More pictures from my Labor Day weekend trip. On Sunday morning, I took the Metro to the Arlington Station. Got off and crossed the Arlington Bridge into DC. Visited the Lincoln Memorial, first. Approached it from the southwest and rounded about to the southeast, where I snapped the first picture.
Then it was up the stairs to see the man in the Big Chair. There's a short blurb behind Lincoln. On the wall to his right are the words to the Gettysburg Address. On his left are the words of his Second Inaugural Address. There's also a small gift shop in that left alcove.
I was surprised by how many non-Americans there were. It's not that non-Americans shouldn't have an interest in Lincoln that seemed odd, but that there were comparatively few Americans, who absolutely should have an interest in their own history!

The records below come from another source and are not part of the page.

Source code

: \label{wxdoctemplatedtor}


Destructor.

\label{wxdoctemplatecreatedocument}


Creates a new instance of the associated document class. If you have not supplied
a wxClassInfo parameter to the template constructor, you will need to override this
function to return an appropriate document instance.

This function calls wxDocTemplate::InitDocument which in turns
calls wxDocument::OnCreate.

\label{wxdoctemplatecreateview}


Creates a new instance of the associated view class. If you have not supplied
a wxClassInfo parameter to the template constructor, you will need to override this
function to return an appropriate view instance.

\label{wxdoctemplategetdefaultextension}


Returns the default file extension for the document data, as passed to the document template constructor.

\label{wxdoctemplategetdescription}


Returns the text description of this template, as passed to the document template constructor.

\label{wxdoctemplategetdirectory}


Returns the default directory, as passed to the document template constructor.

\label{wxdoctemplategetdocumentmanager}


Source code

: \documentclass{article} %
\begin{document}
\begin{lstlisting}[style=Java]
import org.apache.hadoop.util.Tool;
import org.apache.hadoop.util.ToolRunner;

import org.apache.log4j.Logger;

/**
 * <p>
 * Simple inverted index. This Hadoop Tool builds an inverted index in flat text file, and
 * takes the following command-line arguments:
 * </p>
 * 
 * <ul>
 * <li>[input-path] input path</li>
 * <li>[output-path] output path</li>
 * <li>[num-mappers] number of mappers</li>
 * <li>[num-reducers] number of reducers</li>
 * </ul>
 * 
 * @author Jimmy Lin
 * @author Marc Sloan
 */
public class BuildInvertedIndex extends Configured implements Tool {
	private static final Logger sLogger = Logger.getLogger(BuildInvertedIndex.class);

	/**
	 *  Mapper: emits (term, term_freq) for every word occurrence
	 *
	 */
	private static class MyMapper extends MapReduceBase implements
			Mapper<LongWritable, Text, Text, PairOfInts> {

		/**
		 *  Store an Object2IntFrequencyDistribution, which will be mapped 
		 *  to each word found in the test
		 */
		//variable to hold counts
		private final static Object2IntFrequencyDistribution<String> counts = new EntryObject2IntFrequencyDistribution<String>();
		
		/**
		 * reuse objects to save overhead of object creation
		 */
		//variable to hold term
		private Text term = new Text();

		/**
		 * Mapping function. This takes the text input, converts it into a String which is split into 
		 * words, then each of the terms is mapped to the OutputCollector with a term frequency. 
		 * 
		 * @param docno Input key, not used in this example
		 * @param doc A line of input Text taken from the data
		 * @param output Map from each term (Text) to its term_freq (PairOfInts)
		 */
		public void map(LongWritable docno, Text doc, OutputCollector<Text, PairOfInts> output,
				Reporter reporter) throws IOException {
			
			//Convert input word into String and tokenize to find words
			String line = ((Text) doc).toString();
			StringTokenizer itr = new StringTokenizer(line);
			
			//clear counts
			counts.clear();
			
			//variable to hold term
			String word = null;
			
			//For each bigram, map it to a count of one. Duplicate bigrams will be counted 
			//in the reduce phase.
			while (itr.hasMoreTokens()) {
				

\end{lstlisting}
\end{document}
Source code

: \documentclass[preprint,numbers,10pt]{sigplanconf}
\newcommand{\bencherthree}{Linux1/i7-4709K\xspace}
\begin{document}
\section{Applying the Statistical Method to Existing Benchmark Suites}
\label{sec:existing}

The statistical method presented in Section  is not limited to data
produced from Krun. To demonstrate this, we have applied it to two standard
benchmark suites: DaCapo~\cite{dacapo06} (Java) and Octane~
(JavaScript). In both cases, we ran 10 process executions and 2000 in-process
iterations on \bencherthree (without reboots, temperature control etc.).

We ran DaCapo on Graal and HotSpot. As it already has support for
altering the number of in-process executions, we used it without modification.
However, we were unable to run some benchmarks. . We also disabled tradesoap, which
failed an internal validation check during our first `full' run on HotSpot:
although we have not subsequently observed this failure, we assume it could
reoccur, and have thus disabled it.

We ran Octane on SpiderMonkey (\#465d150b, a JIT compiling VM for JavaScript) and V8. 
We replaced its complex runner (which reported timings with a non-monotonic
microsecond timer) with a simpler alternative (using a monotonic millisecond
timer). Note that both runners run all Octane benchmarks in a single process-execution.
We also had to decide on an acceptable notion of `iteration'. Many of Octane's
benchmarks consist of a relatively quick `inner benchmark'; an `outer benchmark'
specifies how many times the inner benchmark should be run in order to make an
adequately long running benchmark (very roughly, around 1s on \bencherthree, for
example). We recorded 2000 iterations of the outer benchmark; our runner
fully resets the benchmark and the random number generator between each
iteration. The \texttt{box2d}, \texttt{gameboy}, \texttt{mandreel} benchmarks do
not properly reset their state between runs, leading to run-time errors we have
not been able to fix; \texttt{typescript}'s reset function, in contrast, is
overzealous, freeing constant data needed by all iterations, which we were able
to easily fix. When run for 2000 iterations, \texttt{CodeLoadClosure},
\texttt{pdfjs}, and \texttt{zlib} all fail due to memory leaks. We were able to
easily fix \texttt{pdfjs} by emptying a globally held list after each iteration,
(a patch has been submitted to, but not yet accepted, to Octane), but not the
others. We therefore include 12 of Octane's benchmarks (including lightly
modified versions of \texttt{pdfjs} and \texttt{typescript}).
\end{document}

After leaving Lincoln, I made my way to the Korean War Memorial. It is comprised of three main features. First are the statues of soldiers in Korean War-era clothing, apparently walking towards the Lincoln Memorial.
Second is the polished marble wall that is somewhat reminiscent of the Vietnam War Memorial. Except, instead of the names of war dead, this memorial has images lightly etched into parts of the wall. Other parts are bare. Both parts serve as a sort of horizontal reflecting pool, which is what you're seeing in the picture above.
Finally, there's an actual pool, with a sign asking you to please not toss any money into the pool because they'll stain the art.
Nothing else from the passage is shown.